Because this event took place over several days, I have
chosen to break the dialectic into stages. Each stage represents a dialogue
that could have taken place during that time. Together, they function to
provide context and lead into the problem-solving area of the dialectic between
the scholar and the high school principal.
Wednesday September 3, 2014
Student/child: I
can’t go to school tomorrow. Something bad is going to happen.
Parent: What? Why
do you say that?
Student/child: I
saw it on Instagram. Those guys, the ones who call themselves The Merry Men, tagged our campus. It was
all over Instagram.
Parent: The Merry Men? Aren’t those the people
who tagged the Catholic Church a month ago with antiestablishment propaganda?
They tagged the school?
Student/child:
Yeah, two nights ago – on Tuesday. They were bragging all over Instagram. Now
everybody is freaking out on Twitter because somebody is saying they are going
to shoot up the school tomorrow!
Parent: Okay.
There is absolutely no way that I am letting you go to school tomorrow. With
all of the school shootings over the last few years, we are not risking this
for one day of class. Plus, I would be a nervous wreck all day. I wonder how
the school supervisors are going to handle this?

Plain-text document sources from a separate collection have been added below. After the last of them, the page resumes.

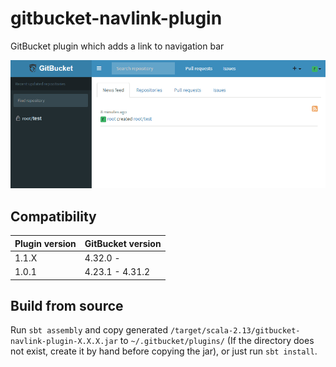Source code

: # gitbucket-navlink-plugin
GitBucket plugin which adds a link to navigation bar

![NavLink settings](images/navlink.gif)

## Compatibility

Plugin version | GitBucket version
:--------------|:--------------------
1.1.X          | 4.32.0 -
1.0.1          | 4.23.1 - 4.31.2

## Build from source

Run `sbt assembly` and copy generated `/target/scala-2.13/gitbucket-navlink-plugin-X.X.X.jar` to `~/.gitbucket/plugins/` (If the directory does not exist, create it by hand before copying the jar), or just run `sbt install`.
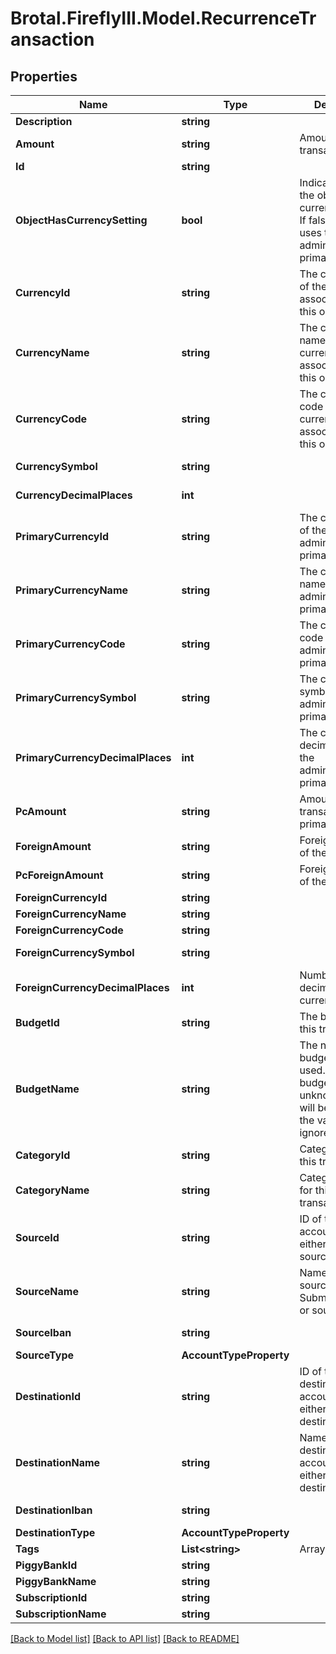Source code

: # Brotal.FireflyIII.Model.RecurrenceTransaction

## Properties

Name | Type | Description | Notes
------------ | ------------- | ------------- | -------------
**Description** | **string** |  | 
**Amount** | **string** | Amount of the transaction. | 
**Id** | **string** |  | [optional] 
**ObjectHasCurrencySetting** | **bool** | Indicates whether the object has a currency setting. If false, the object uses the administration&#39;s primary currency. | [optional] [readonly] 
**CurrencyId** | **string** | The currency ID of the currency associated with this object. | [optional] 
**CurrencyName** | **string** | The currency name of the currency associated with this object. | [optional] 
**CurrencyCode** | **string** | The currency code of the currency associated with this object. | [optional] 
**CurrencySymbol** | **string** |  | [optional] [readonly] 
**CurrencyDecimalPlaces** | **int** |  | [optional] [readonly] 
**PrimaryCurrencyId** | **string** | The currency ID of the administration&#39;s primary currency. | [optional] [readonly] 
**PrimaryCurrencyName** | **string** | The currency name of the administration&#39;s primary currency. | [optional] [readonly] 
**PrimaryCurrencyCode** | **string** | The currency code of the administration&#39;s primary currency. | [optional] [readonly] 
**PrimaryCurrencySymbol** | **string** | The currency symbol of the administration&#39;s primary currency. | [optional] [readonly] 
**PrimaryCurrencyDecimalPlaces** | **int** | The currency decimal places of the administration&#39;s primary currency. | [optional] [readonly] 
**PcAmount** | **string** | Amount of the transaction in primary currency. | [optional] 
**ForeignAmount** | **string** | Foreign amount of the transaction. | [optional] 
**PcForeignAmount** | **string** | Foreign amount of the transaction. | [optional] 
**ForeignCurrencyId** | **string** |  | [optional] 
**ForeignCurrencyName** | **string** |  | [optional] 
**ForeignCurrencyCode** | **string** |  | [optional] 
**ForeignCurrencySymbol** | **string** |  | [optional] [readonly] 
**ForeignCurrencyDecimalPlaces** | **int** | Number of decimals in the currency | [optional] [readonly] 
**BudgetId** | **string** | The budget ID for this transaction. | [optional] 
**BudgetName** | **string** | The name of the budget to be used. If the budget name is unknown, the ID will be used or the value will be ignored. | [optional] [readonly] 
**CategoryId** | **string** | Category ID for this transaction. | [optional] 
**CategoryName** | **string** | Category name for this transaction. | [optional] 
**SourceId** | **string** | ID of the source account. Submit either this or source_name. | [optional] 
**SourceName** | **string** | Name of the source account. Submit either this or source_id. | [optional] 
**SourceIban** | **string** |  | [optional] [readonly] 
**SourceType** | **AccountTypeProperty** |  | [optional] 
**DestinationId** | **string** | ID of the destination account. Submit either this or destination_name. | [optional] 
**DestinationName** | **string** | Name of the destination account. Submit either this or destination_id. | [optional] 
**DestinationIban** | **string** |  | [optional] [readonly] 
**DestinationType** | **AccountTypeProperty** |  | [optional] 
**Tags** | **List&lt;string&gt;** | Array of tags. | [optional] 
**PiggyBankId** | **string** |  | [optional] 
**PiggyBankName** | **string** |  | [optional] 
**SubscriptionId** | **string** |  | [optional] 
**SubscriptionName** | **string** |  | [optional] 

[[Back to Model list]](../../README.md#documentation-for-models) [[Back to API list]](../../README.md#documentation-for-api-endpoints) [[Back to README]](../../README.md)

Thursday September 4, 2014
Principal: After
last night, I didn’t think this week could get any worse. First, our campus was
tagged by The Merry Men. Then, there
was tremendous social media chatter about a shooting today. This isn’t the sort
of thing I take lightly, especially not with the rising wave of school
shootings. Bullard High students must remain safe, but at what cost? We cannot
live in fear. We cannot forgo education in light of panic. That is why we went
on high alert. Although I don’t believe that guns are the solution to our
problems, these guns held by highly trained officers of the law might prevent
these insane antiestablishment Merry Men from
instilling more fear, harm, and possibly fatalities here on our campus. And if
guns in the right hands on the right days will prevent that, then I am an
advocate for guns. Bombs are a different story.
Late this morning, around 11:00 am, I felt hollow after
reading an email stating there was a bomb on my campus. A bomb. On my campus. The panic generated by last
night’s Instagram threat was enough to cause too many students to avoid school
today, and who can blame them? Now, I have no choice but to close the campus early
even though we have swept the campus and found that both threats have been false.
The panic was too widespread. Students didn’t take it seriously enough and
parents overreacted. It seems that the days before social media prevailed were
simpler times, but there is no going back. So how can we mitigate or even
circumnavigate this kind of event in future?
In Reflection
Scholar: The
events at Bullard High School were eye opening, but thankfully not tragic. Did
the principal and other leadership make wise and rational decisions? Yes. Although
closing the campus early did not remove the panic, it did eliminate possible
risk and acknowledged that the fear was too extreme for the educational system
to function properly.
Principal: But
over 800 students sacrificed both their freedom and education that day.
Scholar: This is
true; however, keeping them in the classroom would not necessarily have
alleviated those losses. When the mind is occupied with another subject, be it
pleasant or fearful, other focus is lost. If these children had remained in
their classes, they would not have retained the lessons taught. Their minds
would have been on the possible risk involved for themselves and their friends.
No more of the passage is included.